Re: Fuseki: strange (and disappointing) performance when compared to a simple servlet that calls ARQ

Andy Seaborne Mon, 07 Sep 2015 09:50:08 -0700

Hi there,

Thanks for the jvisual info - a CSV file only goes so far though. Itseems a lot of time is waiting but that might be an artifact of profile.There are a number for formats jvisual can load (see the file dialogunder "load").
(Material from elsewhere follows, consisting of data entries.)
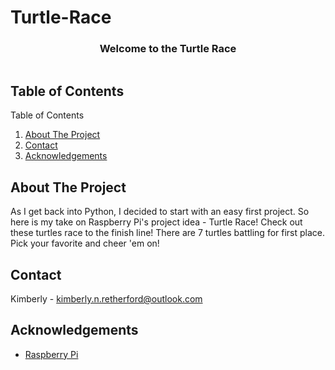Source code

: # Turtle-Race

<!-- PROJECT LOGO -->
<h3 align="center">Welcome to the Turtle Race</h3>


<!-- TABLE OF CONTENTS -->
  <summary><h2 style="display: inline-block">Table of Contents</h2></summary>
  <summary>Table of Contents</summary>
  <ol>
    <li><a href="#about-the-project">About The Project</a></li>
    <li><a href="#contact">Contact</a></li>
    <li><a href="#acknowledgements">Acknowledgements</a></li>
  </ol>

<!-- ABOUT THE PROJECT -->
## About The Project
As I get back into Python, I decided to start with an easy first project. So here is my take on Raspberry Pi's project idea - Turtle Race! Check out these turtles race to the finish line! There are 7 turtles battling for first place. Pick your favorite and cheer 'em on! 

<!-- CONTACT -->
## Contact
Kimberly - kimberly.n.retherford@outlook.com

<!-- ACKNOWLEDGEMENTS -->
## Acknowledgements
* [Raspberry Pi](https://projects.raspberrypi.org/en/projects/turtle-race)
I did see one possible oddity - the latest development build (build20150907.115322-22) has a fix for the form of storage of the in-memorydata. That might help.


        Andy

On 07/09/15 10:49, François-Paul Servant wrote:

Andy,

Le 5 sept. 2015 à 18:18, Andy Seaborne <a...@apache.org> a écrit :

On 05/09/15 16:19, François-Paul Servant wrote:

Le 4 sept. 2015 à 10:21, Rob Vesse <rve...@dotnetrdf.org> a écrit :

You haven't shown your code so I can only guess at what may/may not be
going on


Hi Rob,

note that while the difference in performance is surprising, and that the most 
plausible cause is an error on my side, I’m still concerned with fuseki’s 
performances: if it can do better with the queries I made, it doesn’t seem to 
be a viable solution for me. One of these queries is just part of what is 
displayed at:
http://www.semanlink.net/tag/linked_data.html
(developed years ago with jena)
and I won’t be able to use fuseki if the response time for such a query is is 
the range of seconds.
So I hope that the final answer will be: “here is how to use fuseki correctly, 
and then it will be fast” :-)


It is DESCRIBE that your figures point to not SELECT so let's focus on those.


OK.
Note however that, depending on the query, we may also have significant 
differences with select, cf.:
SELECT ?tag WHERE {
        ?tag skos:broader* tag:science.
}
SIMPLE FIST CALL: 0.172
SIMPLE MEAN: 0.0225
FUSEKI FIST CALL: 3.981
FUSEKI MEAN: 3.1274


Could you please run a profiler on fuseki and run some DESCRIBE tests?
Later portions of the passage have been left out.